From furloughs to veteran's benefits, a lot of people are suffering because of the shutdown. Think you're not? Think again.
1. Goodbye internship!
Remember all of those federal workers that have been furloughed? Many of them have interns and they aren’t allowed to return to work either.
Interns from the White House, the Smithsonian, and some Congressional offices have been sent home. While these internships rarely pay, many of them do offer academic credit, raising concerns about whether the shutdown will make interns unable to graduate on time.
Some internships are based on a specific number of weeks spent on site, or on projects completed. Either way, interns seeking academic credit could suffer severe consequences. And interns from out of state who have taken a semester to work in D.C. are finding their situations particularly dire (and potentially pointless).
2. Hello, financial aid furlough!
The Department of Education has furloughed 95% of its employees. That means pell grant processing will likely be delayed. The department will not be able to process new grants to institutions during the shutdown. The largest student aid programs will not be affected, however smaller aid programs, like Federal Work-Study and Supplemental Educational Opportunity Grants will see their entire staff furloughed. Students receiving their financial aid through the Department of Defense could face more severe consequences. The Defense Department will not grant tuition assistance for classes starting on or after October 1.
3. Goodbye, first house!
First time homebuyers are disproportionately likely to depend on Federal Housing Administration (FHA) or Department of Agriculture (USDA) mortgage insurance to obtain a loan, due in large part to the tightening of the credit market in conventional markets since 2007.
During the shutdown, FHA single-family lending program is suffering delays and the USDA’s program has been entirely shutdown.

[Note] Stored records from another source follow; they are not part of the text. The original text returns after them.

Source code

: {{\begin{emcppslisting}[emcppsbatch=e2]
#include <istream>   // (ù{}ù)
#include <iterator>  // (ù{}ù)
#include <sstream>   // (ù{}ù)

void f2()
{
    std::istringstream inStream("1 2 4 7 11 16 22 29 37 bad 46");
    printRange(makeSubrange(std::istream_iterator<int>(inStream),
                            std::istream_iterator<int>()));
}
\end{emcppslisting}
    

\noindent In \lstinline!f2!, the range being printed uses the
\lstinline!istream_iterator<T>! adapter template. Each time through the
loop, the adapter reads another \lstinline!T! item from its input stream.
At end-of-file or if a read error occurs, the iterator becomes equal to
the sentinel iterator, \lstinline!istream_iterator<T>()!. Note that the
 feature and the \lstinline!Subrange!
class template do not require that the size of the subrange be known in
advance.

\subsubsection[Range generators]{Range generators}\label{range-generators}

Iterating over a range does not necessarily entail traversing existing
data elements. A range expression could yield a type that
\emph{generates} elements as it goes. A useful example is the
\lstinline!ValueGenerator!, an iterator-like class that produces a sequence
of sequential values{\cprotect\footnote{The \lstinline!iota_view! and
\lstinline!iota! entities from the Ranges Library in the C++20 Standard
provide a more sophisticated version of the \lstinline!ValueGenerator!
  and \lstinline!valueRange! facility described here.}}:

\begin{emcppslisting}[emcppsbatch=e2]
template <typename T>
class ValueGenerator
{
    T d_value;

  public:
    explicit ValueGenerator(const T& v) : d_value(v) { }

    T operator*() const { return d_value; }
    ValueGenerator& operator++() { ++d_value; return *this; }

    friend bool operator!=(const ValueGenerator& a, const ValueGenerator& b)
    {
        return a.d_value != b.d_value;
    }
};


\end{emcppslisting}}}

If homebuyers can’t finalize loans and mortgages they will be unable proceed with purchasing properties.
4. Goodbye, college sexual assault investigations!
The U.S. Department of Education’s Department of Civil Rights has been forced to suspend its investigation into colleges and universities that may have violated Title IX in their handling of sexual violence on campus. Investigations were launched at multiple prominent schools including UNC - Chapel, UC Boulder, Swathmore, USC, and Dartmouth. Follow-up reviews on Title IX violations also cannot be conducted, such as the site visits to follow up on past violators like Yale.
5. Goodbye, safety net!
If you are a low-income American, you may lose access to social safety net support systems.
The government has stopped funding the special supplemental nutrition program for women, infants, and children known as WIC. More than 8.9 million moms and their children under 5 rely on WIC’s vouchers for a range of things including breastfeeding support, infant formula and access to healthy food.
While SNAP (otherwise known as food stamps) benefits will still be paid out, SNAP job training programs will likely halt. This means that food stamp recipients who live in states that require them to either be in a job training program or to be employed while on SNAP may lose their benefits.